» **AVAILABLE DATA**
* * * * *
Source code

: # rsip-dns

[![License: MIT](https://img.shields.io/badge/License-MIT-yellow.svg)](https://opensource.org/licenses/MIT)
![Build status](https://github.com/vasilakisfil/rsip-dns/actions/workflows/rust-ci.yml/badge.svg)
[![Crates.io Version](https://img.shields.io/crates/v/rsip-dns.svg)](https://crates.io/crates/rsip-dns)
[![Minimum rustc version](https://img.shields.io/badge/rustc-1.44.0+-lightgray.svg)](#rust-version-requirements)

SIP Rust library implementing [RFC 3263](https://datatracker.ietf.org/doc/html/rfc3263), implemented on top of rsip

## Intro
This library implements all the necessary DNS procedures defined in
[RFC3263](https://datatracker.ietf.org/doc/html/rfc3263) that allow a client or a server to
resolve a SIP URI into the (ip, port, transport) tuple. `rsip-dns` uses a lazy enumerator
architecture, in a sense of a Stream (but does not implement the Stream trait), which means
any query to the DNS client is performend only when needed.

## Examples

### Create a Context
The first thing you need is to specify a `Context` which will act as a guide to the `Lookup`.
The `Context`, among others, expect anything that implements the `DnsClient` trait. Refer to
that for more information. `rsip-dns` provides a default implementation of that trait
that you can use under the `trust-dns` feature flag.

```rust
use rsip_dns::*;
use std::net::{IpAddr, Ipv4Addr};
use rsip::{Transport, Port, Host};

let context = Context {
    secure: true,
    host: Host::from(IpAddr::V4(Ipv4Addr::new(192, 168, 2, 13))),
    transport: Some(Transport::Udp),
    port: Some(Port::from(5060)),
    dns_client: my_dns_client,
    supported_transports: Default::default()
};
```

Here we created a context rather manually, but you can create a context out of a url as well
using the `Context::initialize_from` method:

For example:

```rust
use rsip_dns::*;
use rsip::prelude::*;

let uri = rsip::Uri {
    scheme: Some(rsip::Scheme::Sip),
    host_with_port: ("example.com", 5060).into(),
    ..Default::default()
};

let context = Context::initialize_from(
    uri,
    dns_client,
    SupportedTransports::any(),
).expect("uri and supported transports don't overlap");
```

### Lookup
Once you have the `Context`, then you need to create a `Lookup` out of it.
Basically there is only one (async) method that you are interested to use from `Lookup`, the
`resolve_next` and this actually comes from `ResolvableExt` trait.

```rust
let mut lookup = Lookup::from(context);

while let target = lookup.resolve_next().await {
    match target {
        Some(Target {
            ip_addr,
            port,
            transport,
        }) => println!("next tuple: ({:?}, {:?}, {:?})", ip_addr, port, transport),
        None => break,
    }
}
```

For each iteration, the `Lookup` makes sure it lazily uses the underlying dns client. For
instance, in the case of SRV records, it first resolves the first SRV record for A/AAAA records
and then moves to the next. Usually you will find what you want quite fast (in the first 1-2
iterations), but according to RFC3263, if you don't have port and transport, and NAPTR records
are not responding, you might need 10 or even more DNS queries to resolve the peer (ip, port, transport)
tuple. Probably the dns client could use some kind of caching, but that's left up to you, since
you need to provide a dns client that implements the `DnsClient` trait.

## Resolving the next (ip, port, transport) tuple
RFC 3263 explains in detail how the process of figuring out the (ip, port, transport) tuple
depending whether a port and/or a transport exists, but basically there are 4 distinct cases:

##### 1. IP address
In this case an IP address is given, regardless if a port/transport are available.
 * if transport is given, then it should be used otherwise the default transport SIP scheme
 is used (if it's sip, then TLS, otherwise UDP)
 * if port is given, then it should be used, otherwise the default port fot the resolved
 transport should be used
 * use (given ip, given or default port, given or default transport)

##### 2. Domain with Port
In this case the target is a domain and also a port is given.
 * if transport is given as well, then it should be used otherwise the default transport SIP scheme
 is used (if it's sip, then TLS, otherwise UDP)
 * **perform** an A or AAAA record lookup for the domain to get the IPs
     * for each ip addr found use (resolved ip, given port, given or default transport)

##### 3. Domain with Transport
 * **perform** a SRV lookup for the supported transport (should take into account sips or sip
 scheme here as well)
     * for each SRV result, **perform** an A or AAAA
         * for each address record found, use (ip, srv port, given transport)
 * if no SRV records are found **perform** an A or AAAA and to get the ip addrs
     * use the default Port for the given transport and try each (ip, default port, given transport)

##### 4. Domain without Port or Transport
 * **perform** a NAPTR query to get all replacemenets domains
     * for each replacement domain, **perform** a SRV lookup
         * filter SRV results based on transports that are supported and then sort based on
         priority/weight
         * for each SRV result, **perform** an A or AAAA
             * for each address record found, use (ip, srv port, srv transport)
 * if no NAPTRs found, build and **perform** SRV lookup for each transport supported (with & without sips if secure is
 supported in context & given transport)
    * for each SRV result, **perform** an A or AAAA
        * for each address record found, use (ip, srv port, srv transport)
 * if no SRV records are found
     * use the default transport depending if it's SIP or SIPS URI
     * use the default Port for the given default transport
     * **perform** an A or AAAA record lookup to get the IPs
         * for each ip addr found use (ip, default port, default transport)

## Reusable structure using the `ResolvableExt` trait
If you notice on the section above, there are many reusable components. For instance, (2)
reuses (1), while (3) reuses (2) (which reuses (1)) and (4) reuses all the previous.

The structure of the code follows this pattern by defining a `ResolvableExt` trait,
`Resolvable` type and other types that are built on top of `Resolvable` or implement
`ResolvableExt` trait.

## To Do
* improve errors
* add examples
* * * * *
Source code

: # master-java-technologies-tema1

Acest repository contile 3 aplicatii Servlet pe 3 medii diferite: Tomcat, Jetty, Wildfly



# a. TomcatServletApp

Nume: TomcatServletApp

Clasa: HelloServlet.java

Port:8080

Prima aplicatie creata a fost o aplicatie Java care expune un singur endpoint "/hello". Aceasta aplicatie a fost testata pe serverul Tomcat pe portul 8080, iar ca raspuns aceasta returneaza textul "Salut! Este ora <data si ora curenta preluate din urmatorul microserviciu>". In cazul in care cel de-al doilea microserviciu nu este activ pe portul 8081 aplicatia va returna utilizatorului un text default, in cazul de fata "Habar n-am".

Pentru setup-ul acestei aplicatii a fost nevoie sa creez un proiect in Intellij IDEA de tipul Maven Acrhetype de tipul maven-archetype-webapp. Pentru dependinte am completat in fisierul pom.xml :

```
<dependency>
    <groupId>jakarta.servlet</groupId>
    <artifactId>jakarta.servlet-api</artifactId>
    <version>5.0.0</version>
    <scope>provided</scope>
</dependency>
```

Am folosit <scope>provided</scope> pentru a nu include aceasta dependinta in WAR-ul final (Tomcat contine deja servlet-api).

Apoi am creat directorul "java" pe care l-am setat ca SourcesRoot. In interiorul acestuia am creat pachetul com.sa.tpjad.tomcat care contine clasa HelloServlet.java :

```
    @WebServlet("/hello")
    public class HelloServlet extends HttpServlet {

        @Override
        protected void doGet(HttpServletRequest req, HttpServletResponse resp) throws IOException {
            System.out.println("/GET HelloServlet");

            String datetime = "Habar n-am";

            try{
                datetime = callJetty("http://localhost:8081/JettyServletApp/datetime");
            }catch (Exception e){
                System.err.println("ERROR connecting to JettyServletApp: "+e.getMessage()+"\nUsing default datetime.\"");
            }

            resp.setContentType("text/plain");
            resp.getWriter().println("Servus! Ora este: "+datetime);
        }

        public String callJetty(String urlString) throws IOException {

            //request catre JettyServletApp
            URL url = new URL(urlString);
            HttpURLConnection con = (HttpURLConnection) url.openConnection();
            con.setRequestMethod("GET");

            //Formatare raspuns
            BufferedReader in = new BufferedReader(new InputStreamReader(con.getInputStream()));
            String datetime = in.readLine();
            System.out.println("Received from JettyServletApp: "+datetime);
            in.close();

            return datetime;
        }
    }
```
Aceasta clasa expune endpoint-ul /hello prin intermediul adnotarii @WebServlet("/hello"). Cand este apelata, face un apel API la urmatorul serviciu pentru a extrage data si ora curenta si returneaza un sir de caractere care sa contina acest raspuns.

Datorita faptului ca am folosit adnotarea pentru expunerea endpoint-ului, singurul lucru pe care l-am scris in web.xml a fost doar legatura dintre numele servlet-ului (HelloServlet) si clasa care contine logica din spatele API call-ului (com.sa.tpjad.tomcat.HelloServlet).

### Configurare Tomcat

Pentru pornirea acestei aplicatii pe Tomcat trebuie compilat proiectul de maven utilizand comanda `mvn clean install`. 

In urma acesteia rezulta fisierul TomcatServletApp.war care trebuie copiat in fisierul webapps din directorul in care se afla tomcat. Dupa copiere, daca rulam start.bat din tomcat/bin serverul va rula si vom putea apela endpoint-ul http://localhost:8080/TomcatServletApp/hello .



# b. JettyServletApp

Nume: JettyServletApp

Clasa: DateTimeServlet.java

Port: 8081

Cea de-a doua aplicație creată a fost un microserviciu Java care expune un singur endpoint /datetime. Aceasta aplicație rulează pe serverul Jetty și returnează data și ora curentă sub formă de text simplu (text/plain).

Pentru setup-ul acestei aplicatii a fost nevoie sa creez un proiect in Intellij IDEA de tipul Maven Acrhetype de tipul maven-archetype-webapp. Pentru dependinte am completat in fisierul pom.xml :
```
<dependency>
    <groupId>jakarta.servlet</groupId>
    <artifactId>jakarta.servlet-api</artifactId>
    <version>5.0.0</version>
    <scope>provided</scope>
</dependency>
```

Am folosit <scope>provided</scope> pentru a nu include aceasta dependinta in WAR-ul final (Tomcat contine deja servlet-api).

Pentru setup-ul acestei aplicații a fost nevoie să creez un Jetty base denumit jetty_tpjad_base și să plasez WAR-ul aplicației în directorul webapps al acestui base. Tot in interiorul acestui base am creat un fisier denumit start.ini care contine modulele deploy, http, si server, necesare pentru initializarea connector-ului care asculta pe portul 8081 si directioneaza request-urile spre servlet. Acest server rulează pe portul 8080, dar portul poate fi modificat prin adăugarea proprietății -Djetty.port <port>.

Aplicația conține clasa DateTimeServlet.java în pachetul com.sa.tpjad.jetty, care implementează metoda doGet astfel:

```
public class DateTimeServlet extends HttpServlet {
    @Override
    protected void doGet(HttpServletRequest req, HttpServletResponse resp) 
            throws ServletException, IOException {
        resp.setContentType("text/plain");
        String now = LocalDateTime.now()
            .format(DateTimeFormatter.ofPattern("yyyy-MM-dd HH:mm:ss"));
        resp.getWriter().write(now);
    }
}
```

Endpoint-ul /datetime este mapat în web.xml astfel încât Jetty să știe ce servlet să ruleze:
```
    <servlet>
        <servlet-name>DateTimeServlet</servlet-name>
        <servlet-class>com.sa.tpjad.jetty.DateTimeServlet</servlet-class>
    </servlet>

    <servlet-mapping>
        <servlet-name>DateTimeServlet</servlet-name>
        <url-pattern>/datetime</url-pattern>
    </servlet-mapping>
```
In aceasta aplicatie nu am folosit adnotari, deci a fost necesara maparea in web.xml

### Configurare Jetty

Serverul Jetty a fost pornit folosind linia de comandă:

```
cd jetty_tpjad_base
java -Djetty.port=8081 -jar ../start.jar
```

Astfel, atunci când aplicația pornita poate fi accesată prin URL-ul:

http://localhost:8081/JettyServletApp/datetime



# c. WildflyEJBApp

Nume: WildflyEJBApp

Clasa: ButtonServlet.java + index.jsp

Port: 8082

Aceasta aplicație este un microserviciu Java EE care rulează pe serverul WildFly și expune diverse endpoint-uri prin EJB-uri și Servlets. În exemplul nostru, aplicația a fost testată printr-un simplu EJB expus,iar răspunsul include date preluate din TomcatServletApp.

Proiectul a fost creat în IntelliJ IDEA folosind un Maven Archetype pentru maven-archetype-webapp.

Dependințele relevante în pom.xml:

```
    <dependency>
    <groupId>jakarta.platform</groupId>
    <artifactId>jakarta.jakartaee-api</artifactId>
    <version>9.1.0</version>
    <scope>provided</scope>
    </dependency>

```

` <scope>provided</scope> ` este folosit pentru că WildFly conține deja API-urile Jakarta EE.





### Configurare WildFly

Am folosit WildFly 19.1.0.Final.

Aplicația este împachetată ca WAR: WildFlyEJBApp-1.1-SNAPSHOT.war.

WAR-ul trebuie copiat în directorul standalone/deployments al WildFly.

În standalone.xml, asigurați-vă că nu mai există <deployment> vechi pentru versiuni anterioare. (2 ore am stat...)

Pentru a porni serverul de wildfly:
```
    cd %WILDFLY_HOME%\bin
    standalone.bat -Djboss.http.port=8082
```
* * * * *
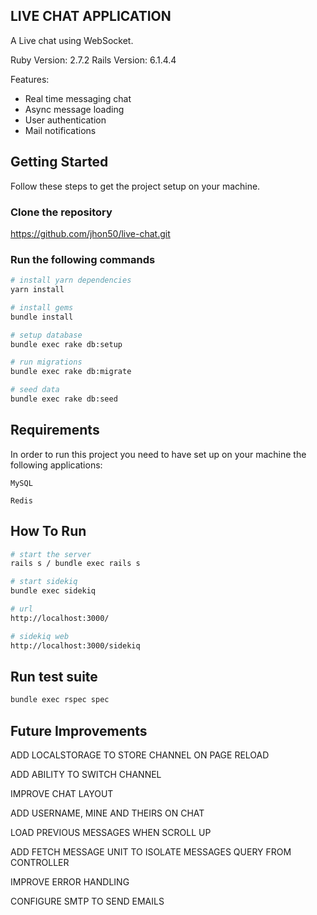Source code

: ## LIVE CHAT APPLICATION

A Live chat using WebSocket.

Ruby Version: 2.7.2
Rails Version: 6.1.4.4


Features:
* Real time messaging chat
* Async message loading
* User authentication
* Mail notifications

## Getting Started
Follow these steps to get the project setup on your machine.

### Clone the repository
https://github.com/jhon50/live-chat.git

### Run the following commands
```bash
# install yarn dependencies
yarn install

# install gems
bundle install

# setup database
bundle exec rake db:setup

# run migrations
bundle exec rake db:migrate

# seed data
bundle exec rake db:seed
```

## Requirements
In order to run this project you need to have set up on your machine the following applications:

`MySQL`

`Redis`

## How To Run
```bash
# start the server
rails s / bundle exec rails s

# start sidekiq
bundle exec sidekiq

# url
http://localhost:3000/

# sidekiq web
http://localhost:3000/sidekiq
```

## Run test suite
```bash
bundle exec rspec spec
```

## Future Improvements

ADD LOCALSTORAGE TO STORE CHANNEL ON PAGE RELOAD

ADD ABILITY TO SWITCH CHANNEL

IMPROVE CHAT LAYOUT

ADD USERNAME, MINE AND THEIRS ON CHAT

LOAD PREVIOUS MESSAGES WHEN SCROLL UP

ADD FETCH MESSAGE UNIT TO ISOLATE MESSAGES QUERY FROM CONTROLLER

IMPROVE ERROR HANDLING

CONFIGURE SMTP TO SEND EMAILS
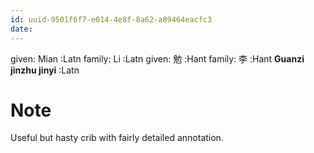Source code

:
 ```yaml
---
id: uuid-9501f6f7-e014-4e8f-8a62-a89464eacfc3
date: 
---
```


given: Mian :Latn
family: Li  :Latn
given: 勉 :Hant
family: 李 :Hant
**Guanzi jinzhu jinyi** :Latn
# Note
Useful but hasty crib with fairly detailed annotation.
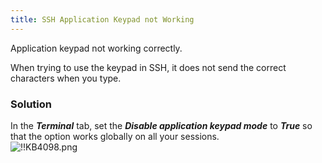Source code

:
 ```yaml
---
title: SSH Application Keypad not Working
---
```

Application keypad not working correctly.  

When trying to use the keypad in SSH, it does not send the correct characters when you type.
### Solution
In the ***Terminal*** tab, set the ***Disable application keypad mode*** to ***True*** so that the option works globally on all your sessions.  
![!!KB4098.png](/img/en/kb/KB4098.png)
* * * * *
» **TASK GOAL**
Please copy the lines in the records above between the one holding "## Resolving the" and the one holding "##### 1. IP address", inclusive, exactly and with no other line.

» **TASK RESULT**
## Resolving the next (ip, port, transport) tuple
RFC 3263 explains in detail how the process of figuring out the (ip, port, transport) tuple
depending whether a port and/or a transport exists, but basically there are 4 distinct cases:

##### 1. IP address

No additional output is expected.